I looked out my window the other morning and noticed a small warbler with bright green upper parts and crown, gray underside, prominent eye ring, and a tail cocked at a jaunty angle. Superficially it resembled perhaps an oddly plumaged, short-tailed blue-gray gnatcatcher. Thanks to experience I immediately recognized it as a fall plumaged chestnut-sided warbler. The casual observer or less experienced birder likely would have struggled with the identification, however.
Fall migration is well underway, and warbler identification just got trickier. Gone are the bright colors and bold patterns of the northbound spring birds. Southbound birds usually wear muted and washed-out colors; and some, like the chestnut-sided warbler, look totally different from the spring adults.

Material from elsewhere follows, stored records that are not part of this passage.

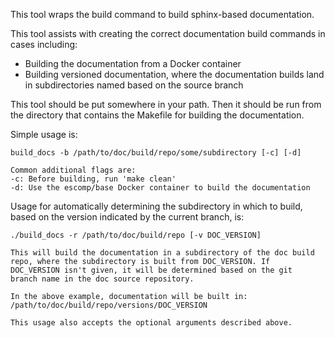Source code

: This tool wraps the build command to build sphinx-based documentation.

This tool assists with creating the correct documentation build commands
in cases including:
- Building the documentation from a Docker container
- Building versioned documentation, where the documentation builds land
  in subdirectories named based on the source branch

This tool should be put somewhere in your path. Then it should be run
from the directory that contains the Makefile for building the
documentation.

Simple usage is:

    build_docs -b /path/to/doc/build/repo/some/subdirectory [-c] [-d]

    Common additional flags are:
    -c: Before building, run 'make clean'
    -d: Use the escomp/base Docker container to build the documentation

Usage for automatically determining the subdirectory in which to build,
based on the version indicated by the current branch, is:

    ./build_docs -r /path/to/doc/build/repo [-v DOC_VERSION]

    This will build the documentation in a subdirectory of the doc build
    repo, where the subdirectory is built from DOC_VERSION. If
    DOC_VERSION isn't given, it will be determined based on the git
    branch name in the doc source repository.

    In the above example, documentation will be built in:
    /path/to/doc/build/repo/versions/DOC_VERSION

    This usage also accepts the optional arguments described above.

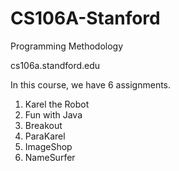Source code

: # CS106A-Stanford

Programming Methodology

cs106a.standford.edu

In this course, we have 6 assignments.
1. Karel the Robot
2. Fun with Java
3. Breakout
4. ParaKarel
5. ImageShop
6. NameSurfer
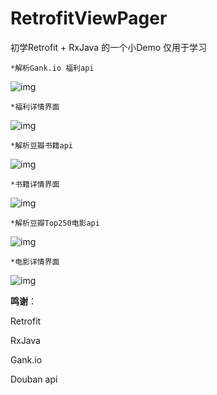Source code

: # RetrofitViewPager

初学Retrofit + RxJava 的一个小Demo
仅用于学习

    *解析Gank.io 福利api
![img](https://github.com/old-traveler/RetrofitViewPager/blob/master/img/Screenshot_1494484170.jpg)

    *福利详情界面
![img](https://github.com/old-traveler/RetrofitViewPager/blob/master/img/Screenshot_1494484189.jpg)

    *解析豆瓣书籍api
![img](https://github.com/old-traveler/RetrofitViewPager/blob/master/img/Screenshot_1494484202.jpg)

    *书籍详情界面
![img](https://github.com/old-traveler/RetrofitViewPager/blob/master/img/Screenshot_1494484239.jpg)

    *解析豆瓣Top250电影api
![img](https://github.com/old-traveler/RetrofitViewPager/blob/master/img/Screenshot_1494484213.jpg)

    *电影详情界面
![img](https://github.com/old-traveler/RetrofitViewPager/blob/master/img/Screenshot_1494484263.jpg)

**鸣谢**：

Retrofit

RxJava

Gank.io

Douban api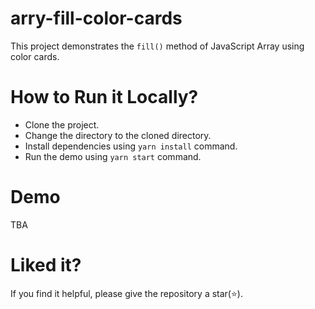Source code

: # arry-fill-color-cards

This project demonstrates the `fill()` method of JavaScript Array using color cards.

# How to Run it Locally?
- Clone the project.
- Change the directory to the cloned directory.
- Install dependencies using `yarn install` command.
- Run the demo using `yarn start` command.

# Demo

TBA

# Liked it?
If you find it helpful, please give the repository a star(⭐).
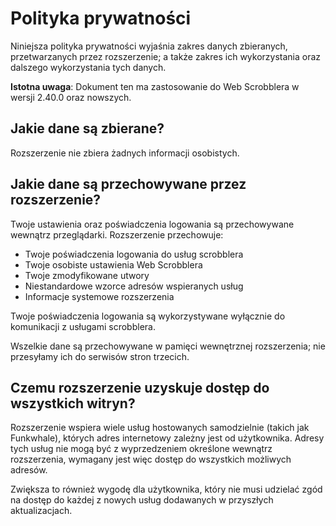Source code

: # Polityka prywatności

Niniejsza polityka prywatności wyjaśnia zakres danych zbieranych, przetwarzanych przez rozszerzenie; a także zakres ich wykorzystania oraz dalszego wykorzystania tych danych.

**Istotna uwaga**: Dokument ten ma zastosowanie do Web Scrobblera w wersji 2.40.0 oraz nowszych.

## Jakie dane są zbierane?

Rozszerzenie nie zbiera żadnych informacji osobistych.

## Jakie dane są przechowywane przez rozszerzenie?

Twoje ustawienia oraz poświadczenia logowania są przechowywane wewnątrz przeglądarki. Rozszerzenie przechowuje:

 - Twoje poświadczenia logowania do usług scrobblera
 - Twoje osobiste ustawienia Web Scrobblera
 - Twoje zmodyfikowane utwory
 - Niestandardowe wzorce adresów wspieranych usług
 - Informacje systemowe rozszerzenia

Twoje poświadczenia logowania są wykorzystywane wyłącznie do komunikacji z usługami scrobblera.

Wszelkie dane są przechowywane w pamięci wewnętrznej rozszerzenia; nie przesyłamy ich do serwisów stron trzecich.

## Czemu rozszerzenie uzyskuje dostęp do wszystkich witryn?

Rozszerzenie wspiera wiele usług hostowanych samodzielnie (takich jak Funkwhale), których adres internetowy zależny jest od użytkownika. Adresy tych usług nie mogą być z wyprzedzeniem określone wewnątrz rozszerzenia, wymagany jest więc dostęp do wszystkich możliwych adresów.

Zwiększa to również wygodę dla użytkownika, który nie musi udzielać zgód na dostęp do każdej z nowych usług dodawanych w przyszłych aktualizacjach.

Sure, there are some warblers that really don’t change too much from spring to fall. Pine warblers, waterthrushes, ovenbirds, worm-eating warblers, black-throated blue warblers, black and white warblers, American redstarts, and a few others are species that look the same. If the casual observer can identify them in the spring, then they should be able to identify them now.
Then there are those that retain some semblance of spring plumage. With a good look and a good field guide, they can be figured out, but not always. I’m talking about the blackburnian warblers, black-throated green warblers, Northern parulas, Cape May warblers and magnolia warblers, to name a few. Experience helps greatly, too.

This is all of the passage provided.